The first cohort of three patients all reported no ill effects of the drug at low dosage, meaning the dose can be doubled in subsequent trials. One patient with cutaneous T cell lymphoma – a notoriously difficult cancer to treat – even reported substantial relief of symptoms.

The clinical response status of this patient is yet to be confirmed, so this anecdotal evidence of the drug’s efficacy must be taken with a grain of salt. Regardless, the patient has requested to continue the therapy, so it will be interesting to see what, if any, clinical response may be confirmed.

The trial has been conducted under the guidance of renowned haematologist and blood cancer specialist Professor H. Miles Prince at the Epworth Hospital.

Moving forward

Prescient has now expanded the study to include solid tumour cancers – giving the scope of the drug’s potential effectiveness a larger footprint. Professor Vinod Ganju will lead this part of the trial at Peninsula and Southeast Oncology in Victoria.

The trial aims to enrol up to 24 patients in a so-called “basket” study, where patients with a range of differing conditions are tested to see which conditions best respond to the drug. This technique has been pioneered in the US, and has led to the approval fast-tracking of several drug therapies.

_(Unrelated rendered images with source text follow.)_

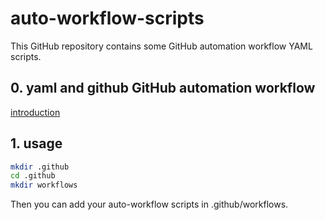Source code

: # auto-workflow-scripts

This GitHub repository contains some GitHub automation workflow YAML scripts.

## 0. yaml and github GitHub automation workflow

[introduction](https://docs.github.com/zh/actions)

## 1. usage

```sh
mkdir .github
cd .github
mkdir workflows
```
Then you can add your auto-workflow scripts in .github/workflows.

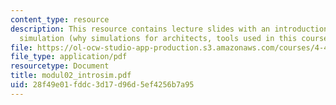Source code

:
 ```yaml
---
content_type: resource
description: This resource contains lecture slides with an introduction to building
  simulation (why simulations for architects, tools used in this course).
file: https://ol-ocw-studio-app-production.s3.amazonaws.com/courses/4-493-natural-light-in-design-january-iap-2006/28f49e01fddc3d17d96d5ef4256b7a95_modul02_introsim.pdf
file_type: application/pdf
resourcetype: Document
title: modul02_introsim.pdf
uid: 28f49e01-fddc-3d17-d96d-5ef4256b7a95
---
```

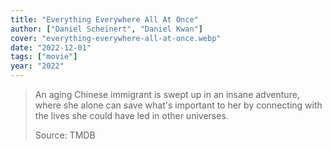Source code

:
 ```yaml
---
title: "Everything Everywhere All At Once"
author: ["Daniel Scheinert", "Daniel Kwan"]
cover: "everything-everywhere-all-at-once.webp"
date: "2022-12-01"
tags: ["movie"]
year: "2022"
---
```


> An aging Chinese immigrant is swept up in an insane adventure, where she alone can save what's important to her by connecting with the lives she could have led in other universes.
>
> Source: TMDB
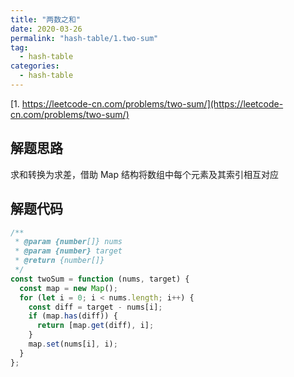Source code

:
 ```yaml
---
title: "两数之和"
date: 2020-03-26
permalink: "hash-table/1.two-sum"
tag:
  - hash-table
categories:
  - hash-table
---
```


[1. https://leetcode-cn.com/problems/two-sum/](https://leetcode-cn.com/problems/two-sum/)

## 解题思路

求和转换为求差，借助 Map 结构将数组中每个元素及其索引相互对应

## 解题代码

```js
/**
 * @param {number[]} nums
 * @param {number} target
 * @return {number[]}
 */
const twoSum = function (nums, target) {
  const map = new Map();
  for (let i = 0; i < nums.length; i++) {
    const diff = target - nums[i];
    if (map.has(diff)) {
      return [map.get(diff), i];
    }
    map.set(nums[i], i);
  }
};
```
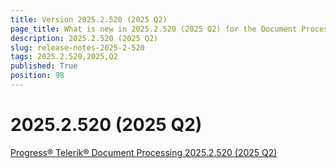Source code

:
 ```yaml
---
title: Version 2025.2.520 (2025 Q2)
page_title: What is new in 2025.2.520 (2025 Q2) for the Document Processing Libraries
description: 2025.2.520 (2025 Q2)
slug: release-notes-2025-2-520
tags: 2025.2.520,2025,Q2
published: True
position: 98
---
```


# 2025.2.520 (2025 Q2)

[Progress® Telerik® Document Processing 2025.2.520 (2025 Q2)](https://www.telerik.com/support/whats-new/telerik-document-processing/release-history/progress-telerik-document-processing-2025-2-520-changelog)
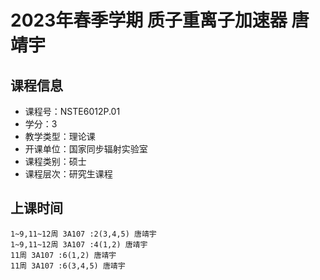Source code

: # 2023年春季学期 质子重离子加速器 唐靖宇






## 课程信息

- 课程号：NSTE6012P.01
- 学分：3
- 教学类型：理论课
- 开课单位：国家同步辐射实验室
- 课程类别：硕士
- 课程层次：研究生课程

## 上课时间

```
1~9,11~12周 3A107 :2(3,4,5) 唐靖宇
1~9,11~12周 3A107 :4(1,2) 唐靖宇
11周 3A107 :6(1,2) 唐靖宇
11周 3A107 :6(3,4,5) 唐靖宇
```

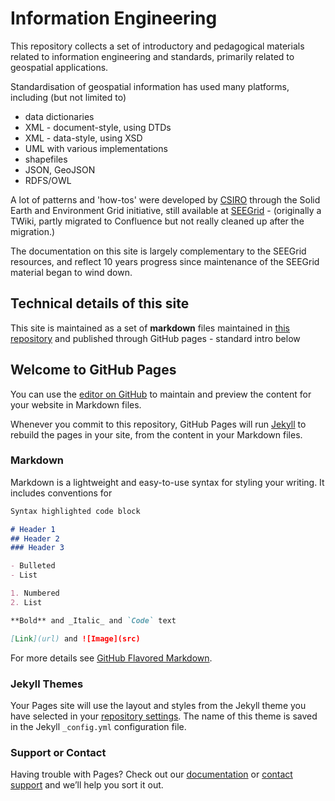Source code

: # Information Engineering

This repository collects a set of introductory and pedagogical materials related to information engineering and standards, primarily related to geospatial applications.

Standardisation of geospatial information has used many platforms, including (but not limited to)

- data dictionaries
- XML - document-style, using DTDs
- XML - data-style, using XSD
- UML with various implementations
- shapefiles
- JSON, GeoJSON
- RDFS/OWL

A lot of patterns and 'how-tos' were developed by [CSIRO](https://csiro.au) through the Solid Earth and Environment Grid initiative, still available at [SEEGrid](https://confluence.csiro.au/display/seegrid/Solid+Earth+and+Environment+GRID) - (originally a TWiki, partly migrated to Confluence but not really cleaned up after the migration.)

The documentation on this site is largely complementary to the SEEGrid resources, and reflect 10 years progress since maintenance of the SEEGrid material began to wind down. 

## Technical details of this site

This site is maintained as a set of **markdown** files maintained in [this repository](https://github.com/CSIRO-enviro-informatics/info-engineering) and published through GitHub pages - standard intro below

## Welcome to GitHub Pages

You can use the [editor on GitHub](https://github.com/CSIRO-enviro-informatics/info-engineering/edit/master/README.md) to maintain and preview the content for your website in Markdown files.

Whenever you commit to this repository, GitHub Pages will run [Jekyll](https://jekyllrb.com/) to rebuild the pages in your site, from the content in your Markdown files.

### Markdown

Markdown is a lightweight and easy-to-use syntax for styling your writing. It includes conventions for

```markdown
Syntax highlighted code block

# Header 1
## Header 2
### Header 3

- Bulleted
- List

1. Numbered
2. List

**Bold** and _Italic_ and `Code` text

[Link](url) and ![Image](src)
```

For more details see [GitHub Flavored Markdown](https://guides.github.com/features/mastering-markdown/).

### Jekyll Themes

Your Pages site will use the layout and styles from the Jekyll theme you have selected in your [repository settings](https://github.com/CSIRO-enviro-informatics/info-engineering/settings). The name of this theme is saved in the Jekyll `_config.yml` configuration file.

### Support or Contact

Having trouble with Pages? Check out our [documentation](https://help.github.com/categories/github-pages-basics/) or [contact support](https://github.com/contact) and we’ll help you sort it out.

The drug will be administered at higher doses in chemotherapy-style fortnightly cycles to optimise the dose and dose frequency administered to patients.

Final results are still a fair way off, but given early signs of PTX-100’s efficacy in disrupting the Ras pathway, and the demonstrated safety of the treatment so far, it seems Prescient could be developing an entirely new way to fight advanced and hard to treat cancers.

Prescient Therapeutics is up 8.57 per cent with shares trading for 3.8 cents each as at 1:47 pm AEST.